BEGIN

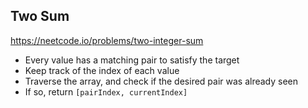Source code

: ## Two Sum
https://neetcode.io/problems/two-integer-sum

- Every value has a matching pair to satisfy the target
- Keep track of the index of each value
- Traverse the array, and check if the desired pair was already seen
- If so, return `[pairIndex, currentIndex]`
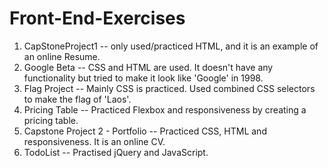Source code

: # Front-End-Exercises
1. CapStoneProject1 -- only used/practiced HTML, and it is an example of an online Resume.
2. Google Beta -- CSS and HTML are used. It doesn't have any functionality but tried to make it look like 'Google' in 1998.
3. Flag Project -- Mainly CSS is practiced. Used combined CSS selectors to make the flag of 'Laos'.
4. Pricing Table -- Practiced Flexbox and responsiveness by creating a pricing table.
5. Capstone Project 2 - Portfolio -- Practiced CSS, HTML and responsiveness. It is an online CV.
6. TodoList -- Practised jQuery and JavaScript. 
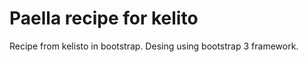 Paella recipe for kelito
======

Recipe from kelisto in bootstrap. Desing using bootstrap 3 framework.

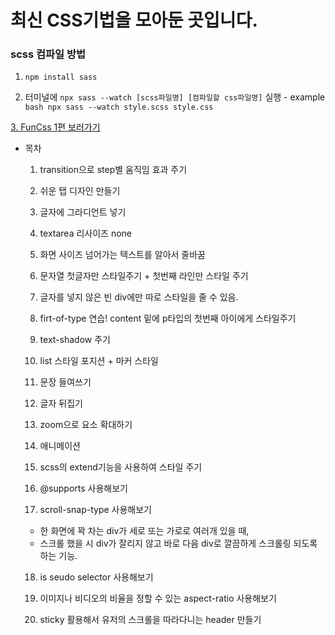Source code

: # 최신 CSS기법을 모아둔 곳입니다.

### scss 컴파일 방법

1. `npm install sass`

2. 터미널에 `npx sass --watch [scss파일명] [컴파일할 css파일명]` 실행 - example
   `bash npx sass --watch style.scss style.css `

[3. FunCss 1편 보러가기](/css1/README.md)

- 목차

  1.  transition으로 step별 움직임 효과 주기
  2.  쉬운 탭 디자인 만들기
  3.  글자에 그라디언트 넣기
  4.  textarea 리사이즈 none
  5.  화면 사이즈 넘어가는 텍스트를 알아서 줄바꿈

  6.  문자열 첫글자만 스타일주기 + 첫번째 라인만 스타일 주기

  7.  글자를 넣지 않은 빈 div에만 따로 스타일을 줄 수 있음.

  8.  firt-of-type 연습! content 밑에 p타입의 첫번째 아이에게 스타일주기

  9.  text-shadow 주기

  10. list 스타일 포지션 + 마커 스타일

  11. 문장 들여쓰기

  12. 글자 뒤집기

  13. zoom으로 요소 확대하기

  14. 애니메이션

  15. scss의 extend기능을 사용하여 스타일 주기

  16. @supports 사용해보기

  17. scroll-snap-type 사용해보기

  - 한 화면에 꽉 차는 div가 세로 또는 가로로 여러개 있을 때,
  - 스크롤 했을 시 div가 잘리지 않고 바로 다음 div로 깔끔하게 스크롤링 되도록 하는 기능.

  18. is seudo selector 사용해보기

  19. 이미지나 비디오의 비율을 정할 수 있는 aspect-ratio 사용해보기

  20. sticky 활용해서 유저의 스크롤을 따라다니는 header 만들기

END

### Assigned task
Nothing but the lines from the one with "- 스크롤 했을 시 div가" through the end of the data above should be repeated, each exactly as it stands.

### Worked solution
  - 스크롤 했을 시 div가 잘리지 않고 바로 다음 div로 깔끔하게 스크롤링 되도록 하는 기능.

  18. is seudo selector 사용해보기

  19. 이미지나 비디오의 비율을 정할 수 있는 aspect-ratio 사용해보기

  20. sticky 활용해서 유저의 스크롤을 따라다니는 header 만들기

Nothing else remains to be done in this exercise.